Exercise: Nothing in the entries may change when you repeat them, and no images may appear.

Records for the exercise:
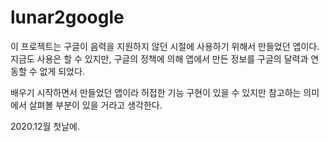 # lunar2google

이 프로젝트는 구글이 음력을 지원하지 않던 시절에 사용하기 위해서 만들었던 앱이다. 
지금도 사용은 할 수 있지만, 구글의 정책에 의해 앱에서 만든 정보를 구글의 달력과 연동할 수 없게 되었다.

배우기 시작하면서 만들었던 앱이라 허접한 기능 구현이 있을 수 있지만 참고하는 의미에서 살펴볼 부분이 있을 거라고 생각한다. 

2020.12월 첫날에.
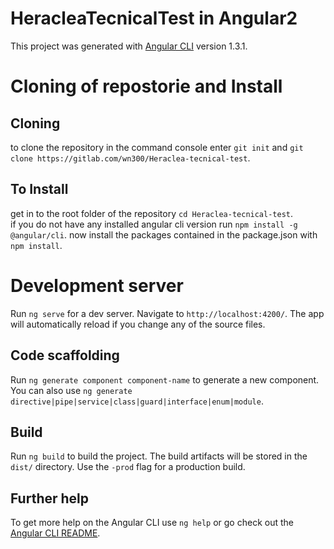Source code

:# HeracleaTecnicalTest in Angular2

This project was generated with [Angular CLI](https://github.com/angular/angular-cli) version 1.3.1.

# Cloning of repostorie and Install
## Cloning

to clone the repository in the command console enter `git init` and `git clone https://gitlab.com/wn300/Heraclea-tecnical-test`.

## To Install

get in to the root folder of the repository `cd Heraclea-tecnical-test`.  
if you do not have any installed angular cli version run `npm install -g @angular/cli`.
now install the packages contained in the package.json with `npm install`.

# Development server

Run `ng serve` for a dev server. Navigate to `http://localhost:4200/`. The app will automatically reload if you change any of the source files.

## Code scaffolding

Run `ng generate component component-name` to generate a new component. You can also use `ng generate directive|pipe|service|class|guard|interface|enum|module`.

## Build

Run `ng build` to build the project. The build artifacts will be stored in the `dist/` directory. Use the `-prod` flag for a production build.

## Further help

To get more help on the Angular CLI use `ng help` or go check out the [Angular CLI README](https://github.com/angular/angular-cli/blob/master/README.md).
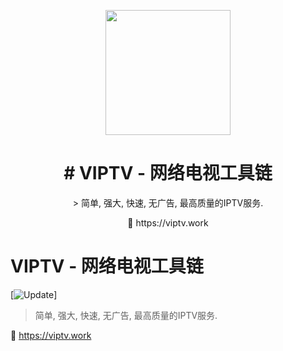 <p align="center">
<img src="https://vitejs.dev/logo.sv](https://raw.githubusercontent.com/viptv-work/viptv-work.github.io/master/docs/VIPTV-LOGO-LONG-FINAL%401x-600x175.png" height="200">
</p>

<h1 align="center">
# VIPTV - 网络电视工具链 
</h1>
<p align="center">
> 简单, 强大, 快速, 无广告, 最高质量的IPTV服务. 
<p>
<div align="center">
  🔗 https://viptv.work
</div>




# VIPTV - 网络电视工具链 
[![Update](https://raw.githubusercontent.com/viptv-work/viptv-work.github.io/master/docs/VIPTV-LOGO-LONG-FINAL%401x-600x175.png)]
> 简单, 强大, 快速, 无广告, 最高质量的IPTV服务. 

🔗 https://viptv.work


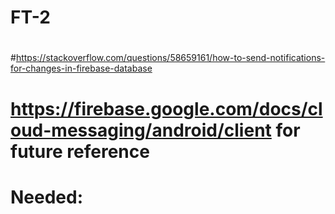 # FT-2
#
#https://stackoverflow.com/questions/58659161/how-to-send-notifications-for-changes-in-firebase-database
# https://firebase.google.com/docs/cloud-messaging/android/client for future reference
# Needed:
# 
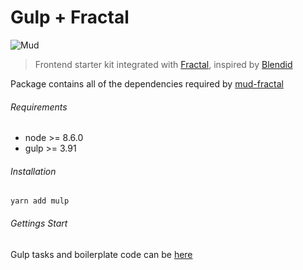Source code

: # Gulp + Fractal

![Mud](http://ournameismud.co.uk/css/images/maps-icon.png)

> Frontend starter kit integrated with [Fractal](http://fractal.build/), inspired by [Blendid](https://github.com/vigetlabs/blendid)

Package contains all of the dependencies required by [mud-fractal](https://github.com/ournameismud/mud-fractal)

###### Requirements

* node >= 8.6.0
* gulp >= 3.91

###### Installation

`yarn add mulp`

###### Gettings Start

Gulp tasks and boilerplate code can be [here](https://github.com/ournameismud/mud-fractal)

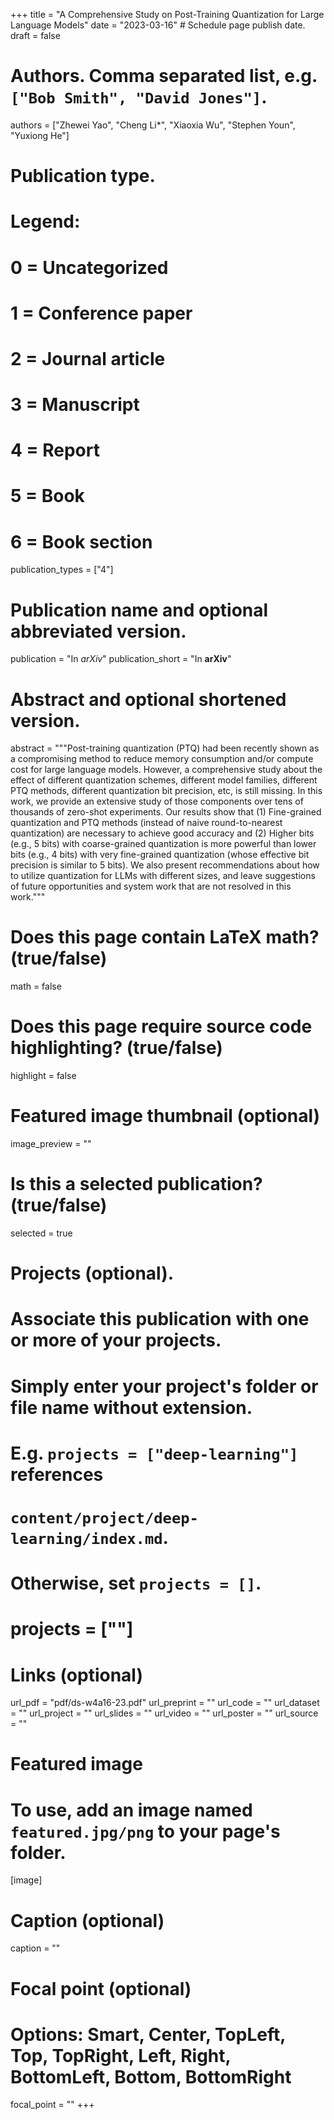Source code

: +++
title = "A Comprehensive Study on Post-Training Quantization for Large Language Models"
date = "2023-03-16"  # Schedule page publish date.
draft = false

# Authors. Comma separated list, e.g. `["Bob Smith", "David Jones"]`.
authors = ["Zhewei Yao", "Cheng Li*", "Xiaoxia Wu", "Stephen Youn", "Yuxiong He"]

# Publication type.
# Legend:
# 0 = Uncategorized
# 1 = Conference paper
# 2 = Journal article
# 3 = Manuscript
# 4 = Report
# 5 = Book
# 6 = Book section
publication_types = ["4"]

# Publication name and optional abbreviated version.
publication = "In *arXiv*"
publication_short = "In **arXiv**"

# Abstract and optional shortened version.
abstract = """Post-training quantization (PTQ) had been recently shown as a compromising method to reduce memory consumption and/or compute cost for large language models. However, a comprehensive study about the effect of different quantization schemes, different model families, different PTQ methods, different quantization bit precision, etc, is still missing. In this work, we provide an extensive study of those components over tens of thousands of zero-shot experiments. Our results show that (1) Fine-grained quantization and PTQ methods (instead of naive round-to-nearest quantization) are necessary to achieve good accuracy and (2) Higher bits (e.g., 5 bits) with coarse-grained quantization is more powerful than lower bits (e.g., 4 bits) with very fine-grained quantization (whose effective bit precision is similar to 5 bits). We also present recommendations about how to utilize quantization for LLMs with different sizes, and leave suggestions of future opportunities and system work that are not resolved in this work."""


# Does this page contain LaTeX math? (true/false)
math = false

# Does this page require source code highlighting? (true/false)
highlight = false

# Featured image thumbnail (optional)
image_preview = ""

# Is this a selected publication? (true/false)
selected = true

# Projects (optional).
#   Associate this publication with one or more of your projects.
#   Simply enter your project's folder or file name without extension.
#   E.g. `projects = ["deep-learning"]` references
#   `content/project/deep-learning/index.md`.
#   Otherwise, set `projects = []`.
#   projects = [""]

# Links (optional)
url_pdf = "pdf/ds-w4a16-23.pdf"
url_preprint = ""
url_code = ""
url_dataset = ""
url_project = ""
url_slides = ""
url_video = ""
url_poster = ""
url_source = ""

# Featured image
# To use, add an image named `featured.jpg/png` to your page's folder.
[image]
  # Caption (optional)
  caption = ""

  # Focal point (optional)
  # Options: Smart, Center, TopLeft, Top, TopRight, Left, Right, BottomLeft, Bottom, BottomRight
  focal_point = ""
+++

Task response:
 # lunar2google

이 프로젝트는 구글이 음력을 지원하지 않던 시절에 사용하기 위해서 만들었던 앱이다. 
지금도 사용은 할 수 있지만, 구글의 정책에 의해 앱에서 만든 정보를 구글의 달력과 연동할 수 없게 되었다.

배우기 시작하면서 만들었던 앱이라 허접한 기능 구현이 있을 수 있지만 참고하는 의미에서 살펴볼 부분이 있을 거라고 생각한다. 

2020.12월 첫날에.
Source code

:# HeracleaTecnicalTest in Angular2

This project was generated with [Angular CLI](https://github.com/angular/angular-cli) version 1.3.1.

# Cloning of repostorie and Install
## Cloning

to clone the repository in the command console enter `git init` and `git clone https://gitlab.com/wn300/Heraclea-tecnical-test`.

## To Install

get in to the root folder of the repository `cd Heraclea-tecnical-test`.  
if you do not have any installed angular cli version run `npm install -g @angular/cli`.
now install the packages contained in the package.json with `npm install`.

# Development server

Run `ng serve` for a dev server. Navigate to `http://localhost:4200/`. The app will automatically reload if you change any of the source files.

## Code scaffolding

Run `ng generate component component-name` to generate a new component. You can also use `ng generate directive|pipe|service|class|guard|interface|enum|module`.

## Build

Run `ng build` to build the project. The build artifacts will be stored in the `dist/` directory. Use the `-prod` flag for a production build.

## Further help

To get more help on the Angular CLI use `ng help` or go check out the [Angular CLI README](https://github.com/angular/angular-cli/blob/master/README.md).
 <p align="center">
<img src="https://vitejs.dev/logo.sv](https://raw.githubusercontent.com/viptv-work/viptv-work.github.io/master/docs/VIPTV-LOGO-LONG-FINAL%401x-600x175.png" height="200">
</p>

<h1 align="center">
# VIPTV - 网络电视工具链 
</h1>
<p align="center">
> 简单, 强大, 快速, 无广告, 最高质量的IPTV服务. 
<p>
<div align="center">
  🔗 https://viptv.work
</div>




# VIPTV - 网络电视工具链 
[![Update](https://raw.githubusercontent.com/viptv-work/viptv-work.github.io/master/docs/VIPTV-LOGO-LONG-FINAL%401x-600x175.png)]
> 简单, 强大, 快速, 无广告, 最高质量的IPTV服务. 

🔗 https://viptv.work


 # FT-2
#
#https://stackoverflow.com/questions/58659161/how-to-send-notifications-for-changes-in-firebase-database
# https://firebase.google.com/docs/cloud-messaging/android/client for future reference
# Needed:
# 
Source code

: # Gulp + Fractal

![Mud](http://ournameismud.co.uk/css/images/maps-icon.png)

> Frontend starter kit integrated with [Fractal](http://fractal.build/), inspired by [Blendid](https://github.com/vigetlabs/blendid)

Package contains all of the dependencies required by [mud-fractal](https://github.com/ournameismud/mud-fractal)

###### Requirements

* node >= 8.6.0
* gulp >= 3.91

###### Installation

`yarn add mulp`

###### Gettings Start

Gulp tasks and boilerplate code can be [here](https://github.com/ournameismud/mud-fractal)

Source code

: +++
title = "A Comprehensive Study on Post-Training Quantization for Large Language Models"
date = "2023-03-16"  # Schedule page publish date.
draft = false

# Authors. Comma separated list, e.g. `["Bob Smith", "David Jones"]`.
authors = ["Zhewei Yao", "Cheng Li*", "Xiaoxia Wu", "Stephen Youn", "Yuxiong He"]

# Publication type.
# Legend:
# 0 = Uncategorized
# 1 = Conference paper
# 2 = Journal article
# 3 = Manuscript
# 4 = Report
# 5 = Book
# 6 = Book section
publication_types = ["4"]

# Publication name and optional abbreviated version.
publication = "In *arXiv*"
publication_short = "In **arXiv**"

# Abstract and optional shortened version.
abstract = """Post-training quantization (PTQ) had been recently shown as a compromising method to reduce memory consumption and/or compute cost for large language models. However, a comprehensive study about the effect of different quantization schemes, different model families, different PTQ methods, different quantization bit precision, etc, is still missing. In this work, we provide an extensive study of those components over tens of thousands of zero-shot experiments. Our results show that (1) Fine-grained quantization and PTQ methods (instead of naive round-to-nearest quantization) are necessary to achieve good accuracy and (2) Higher bits (e.g., 5 bits) with coarse-grained quantization is more powerful than lower bits (e.g., 4 bits) with very fine-grained quantization (whose effective bit precision is similar to 5 bits). We also present recommendations about how to utilize quantization for LLMs with different sizes, and leave suggestions of future opportunities and system work that are not resolved in this work."""


# Does this page contain LaTeX math? (true/false)
math = false

# Does this page require source code highlighting? (true/false)
highlight = false

# Featured image thumbnail (optional)
image_preview = ""

# Is this a selected publication? (true/false)
selected = true

# Projects (optional).
#   Associate this publication with one or more of your projects.
#   Simply enter your project's folder or file name without extension.
#   E.g. `projects = ["deep-learning"]` references
#   `content/project/deep-learning/index.md`.
#   Otherwise, set `projects = []`.
#   projects = [""]

# Links (optional)
url_pdf = "pdf/ds-w4a16-23.pdf"
url_preprint = ""
url_code = ""
url_dataset = ""
url_project = ""
url_slides = ""
url_video = ""
url_poster = ""
url_source = ""

# Featured image
# To use, add an image named `featured.jpg/png` to your page's folder.
[image]
  # Caption (optional)
  caption = ""

  # Focal point (optional)
  # Options: Smart, Center, TopLeft, Top, TopRight, Left, Right, BottomLeft, Bottom, BottomRight
  focal_point = ""
+++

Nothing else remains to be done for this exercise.